MakieOrg / AlgebraOfGraphics.jl

An algebraic spin on grammar-of-graphics data visualization in Julia. Powered by the Makie.jl plotting ecosystem.
https://aog.makie.org
MIT License
444 stars 45 forks source link

Heatmap coloring boxes that should be empty #407

Open jariji opened 2 years ago

jariji commented 2 years ago

I expected the ! facet m row to be empty but it has colored boxes without text. There is also something strange going on with the tick alignment around there.

let
  n = 1000
  df = DataFrame(x=rand('A':'Z',n), y=rand('a':'z',n), z=rand(1:1000,n), c=rand('!':'%',n))
  d = combine(groupby(df, [:x,:y,:c]), :z => sum)
  # Remove values for one facet and row.
  subset!(d, [:x,:y,:c,:z_sum] => ByRow((x,y,c,z)-> !((c == '!') && (y == 'm'))))
  ll = (
      data(d)
      * mapping(:x,:y; layout=:c)
      * (
          visual(Heatmap) * mapping(:z_sum)
          + visual(Makie.Text; align=(:center,:center), color=:red) * mapping(text=:z_sum=>verbatim∘string)
        )
  )
  draw(ll; figure=(;resolution=(3000,2000)))
end

image

[cbdf2221] AlgebraOfGraphics v0.6.8
[13f3f980] CairoMakie v0.8.6
[ee78f7c6] Makie v0.17.6
julia 1.7.1
piever commented 2 years ago

What's happening IMO is the following. Makie sees a gap in the axis (from l to n, which has been automatically translated to integers by AoG) and is expanding the boxes to fill in the gap. A simpler MWE would be

using CairoMakie
heatmap([1, 2, 4, 5], [1, 2, 3, 4], rand(4))

heatmap

The conversion is happening here. This should probably be fixed on the Makie side first. Maybe one could allow an optional width argument to heatmap to help compute correct edges?

jariji commented 2 months ago

@piever says

This should probably be fixed on the Makie side first. Maybe one could allow an optional width argument to heatmap to help compute correct edges?

In the linked Makie issue @jkrumbiegel says

yes I agree this is problematic, but to me it's an AlgebraOfGraphics problem. It should probably add the missing categories in each heatmap when it links the facets.
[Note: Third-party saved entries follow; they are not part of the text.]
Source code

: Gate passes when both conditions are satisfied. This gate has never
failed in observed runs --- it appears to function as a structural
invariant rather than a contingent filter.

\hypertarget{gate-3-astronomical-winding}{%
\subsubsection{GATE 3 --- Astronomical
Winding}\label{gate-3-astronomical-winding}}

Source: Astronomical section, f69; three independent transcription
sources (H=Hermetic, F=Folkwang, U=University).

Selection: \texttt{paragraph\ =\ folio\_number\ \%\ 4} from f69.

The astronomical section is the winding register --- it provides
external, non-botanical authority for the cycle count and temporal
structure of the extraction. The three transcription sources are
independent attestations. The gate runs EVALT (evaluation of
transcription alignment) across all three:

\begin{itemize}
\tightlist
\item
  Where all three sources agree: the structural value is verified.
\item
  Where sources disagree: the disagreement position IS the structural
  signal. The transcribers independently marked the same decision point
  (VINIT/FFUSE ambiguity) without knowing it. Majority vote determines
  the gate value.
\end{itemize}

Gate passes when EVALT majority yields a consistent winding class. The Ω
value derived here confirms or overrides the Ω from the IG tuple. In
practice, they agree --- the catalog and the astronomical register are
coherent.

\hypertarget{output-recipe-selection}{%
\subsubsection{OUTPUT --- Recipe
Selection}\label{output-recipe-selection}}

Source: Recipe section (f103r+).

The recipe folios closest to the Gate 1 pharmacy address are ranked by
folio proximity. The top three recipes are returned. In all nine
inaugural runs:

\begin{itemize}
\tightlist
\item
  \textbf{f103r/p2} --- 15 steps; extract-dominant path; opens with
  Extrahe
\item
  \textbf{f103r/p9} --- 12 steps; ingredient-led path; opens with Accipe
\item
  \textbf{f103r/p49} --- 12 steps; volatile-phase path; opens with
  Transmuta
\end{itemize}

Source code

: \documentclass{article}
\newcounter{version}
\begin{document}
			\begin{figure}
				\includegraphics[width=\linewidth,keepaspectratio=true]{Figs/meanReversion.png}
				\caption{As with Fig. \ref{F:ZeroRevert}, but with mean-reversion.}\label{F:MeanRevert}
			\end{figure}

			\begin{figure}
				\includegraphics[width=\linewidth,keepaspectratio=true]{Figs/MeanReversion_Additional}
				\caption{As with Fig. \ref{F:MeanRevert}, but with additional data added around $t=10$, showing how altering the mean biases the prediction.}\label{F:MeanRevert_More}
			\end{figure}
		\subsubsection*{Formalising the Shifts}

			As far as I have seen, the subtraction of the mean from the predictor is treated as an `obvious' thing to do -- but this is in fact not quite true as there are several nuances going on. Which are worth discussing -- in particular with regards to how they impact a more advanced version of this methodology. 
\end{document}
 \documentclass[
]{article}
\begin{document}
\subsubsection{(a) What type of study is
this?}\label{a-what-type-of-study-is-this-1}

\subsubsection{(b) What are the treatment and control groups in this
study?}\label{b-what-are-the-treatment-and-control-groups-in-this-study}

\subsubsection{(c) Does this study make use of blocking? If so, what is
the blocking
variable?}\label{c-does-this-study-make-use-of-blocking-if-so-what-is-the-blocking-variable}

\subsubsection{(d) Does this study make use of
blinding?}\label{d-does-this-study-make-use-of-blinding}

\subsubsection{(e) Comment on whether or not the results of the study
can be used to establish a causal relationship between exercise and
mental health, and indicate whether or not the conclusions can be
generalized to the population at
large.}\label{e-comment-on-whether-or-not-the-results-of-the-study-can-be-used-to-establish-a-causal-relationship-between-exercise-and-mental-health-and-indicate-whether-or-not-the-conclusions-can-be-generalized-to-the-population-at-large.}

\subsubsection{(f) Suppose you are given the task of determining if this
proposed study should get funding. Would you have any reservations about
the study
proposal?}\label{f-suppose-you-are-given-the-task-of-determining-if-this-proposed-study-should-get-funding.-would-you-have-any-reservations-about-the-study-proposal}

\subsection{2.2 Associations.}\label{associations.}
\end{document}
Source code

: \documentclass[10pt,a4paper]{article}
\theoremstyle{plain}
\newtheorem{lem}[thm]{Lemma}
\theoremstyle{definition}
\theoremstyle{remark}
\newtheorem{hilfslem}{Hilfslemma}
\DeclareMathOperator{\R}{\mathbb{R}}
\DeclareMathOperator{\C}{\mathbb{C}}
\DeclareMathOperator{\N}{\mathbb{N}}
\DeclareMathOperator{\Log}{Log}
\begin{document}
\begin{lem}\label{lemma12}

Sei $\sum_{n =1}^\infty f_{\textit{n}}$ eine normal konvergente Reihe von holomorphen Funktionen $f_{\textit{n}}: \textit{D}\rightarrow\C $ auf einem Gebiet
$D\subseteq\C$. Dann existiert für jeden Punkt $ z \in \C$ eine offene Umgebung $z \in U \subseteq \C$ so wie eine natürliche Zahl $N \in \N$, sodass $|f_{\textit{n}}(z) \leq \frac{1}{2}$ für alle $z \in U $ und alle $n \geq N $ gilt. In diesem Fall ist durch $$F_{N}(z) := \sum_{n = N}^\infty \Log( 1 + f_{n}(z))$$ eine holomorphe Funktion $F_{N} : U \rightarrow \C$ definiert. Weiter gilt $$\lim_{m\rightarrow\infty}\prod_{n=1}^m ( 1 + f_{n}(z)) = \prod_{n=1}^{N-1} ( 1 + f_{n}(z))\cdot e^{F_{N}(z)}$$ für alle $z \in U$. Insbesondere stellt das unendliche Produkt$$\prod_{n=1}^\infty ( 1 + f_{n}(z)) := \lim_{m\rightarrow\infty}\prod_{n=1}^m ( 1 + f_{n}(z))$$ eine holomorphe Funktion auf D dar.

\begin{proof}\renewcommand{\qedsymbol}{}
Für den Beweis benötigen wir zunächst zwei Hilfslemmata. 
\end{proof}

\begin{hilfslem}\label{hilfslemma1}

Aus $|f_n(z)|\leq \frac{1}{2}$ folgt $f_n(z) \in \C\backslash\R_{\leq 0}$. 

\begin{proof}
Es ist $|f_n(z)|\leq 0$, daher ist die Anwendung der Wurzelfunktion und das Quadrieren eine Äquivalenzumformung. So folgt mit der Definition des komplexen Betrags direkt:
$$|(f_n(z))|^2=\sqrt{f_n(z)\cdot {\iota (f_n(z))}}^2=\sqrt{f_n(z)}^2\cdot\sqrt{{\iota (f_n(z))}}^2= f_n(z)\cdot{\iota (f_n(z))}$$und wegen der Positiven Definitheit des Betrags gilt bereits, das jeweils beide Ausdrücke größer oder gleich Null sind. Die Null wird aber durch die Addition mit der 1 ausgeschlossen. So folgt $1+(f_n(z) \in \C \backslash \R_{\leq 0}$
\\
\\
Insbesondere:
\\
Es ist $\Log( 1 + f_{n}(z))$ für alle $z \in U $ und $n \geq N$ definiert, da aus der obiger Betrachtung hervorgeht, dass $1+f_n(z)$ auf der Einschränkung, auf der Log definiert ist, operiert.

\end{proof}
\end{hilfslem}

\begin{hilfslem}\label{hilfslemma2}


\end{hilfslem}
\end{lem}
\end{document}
Either way, this issue makes me nervous and I hope it can be fixed one way or another.

jkrumbiegel commented 2 months ago

I checked what ggplot's geom_tile does here which seemed to me to be most similar in use to Heatmap. It seems that this doesn't require that tiles are all adjacent, it simply determines the minimum distance on each scale and takes that as the default width/height:

library(ggplot2)

df <- data.frame(
  x = c(1, 2, 4),
  y = c(4, 5, 6),
  fill = c(1, 2, 3)
)

ggplot(df, aes(x, y, fill = fill)) + geom_tile()

image

This looks like the behavior you want at first, but you can see that it differs from Heatmap:

library(ggplot2)

df <- data.frame(
  x = c(0, 1, 2.2, 3.9),
  y = c(4, 5, 6, 7),
  fill = c(1, 2, 3, 4)
)

ggplot(df, aes(x, y, fill = fill)) + geom_tile()

image

I actually agree with you that the behavior is a bit confusing when we convert from x, y, z vectors to x centers, y centers, z matrix in Makie, that you can easily end up with an irregular grid because some x or y values are completely missing by chance. This would never happen with the vec, vec, matrix signature because you know the shape of the matrix, but that's not the one we can use from AoG with its tabular input data.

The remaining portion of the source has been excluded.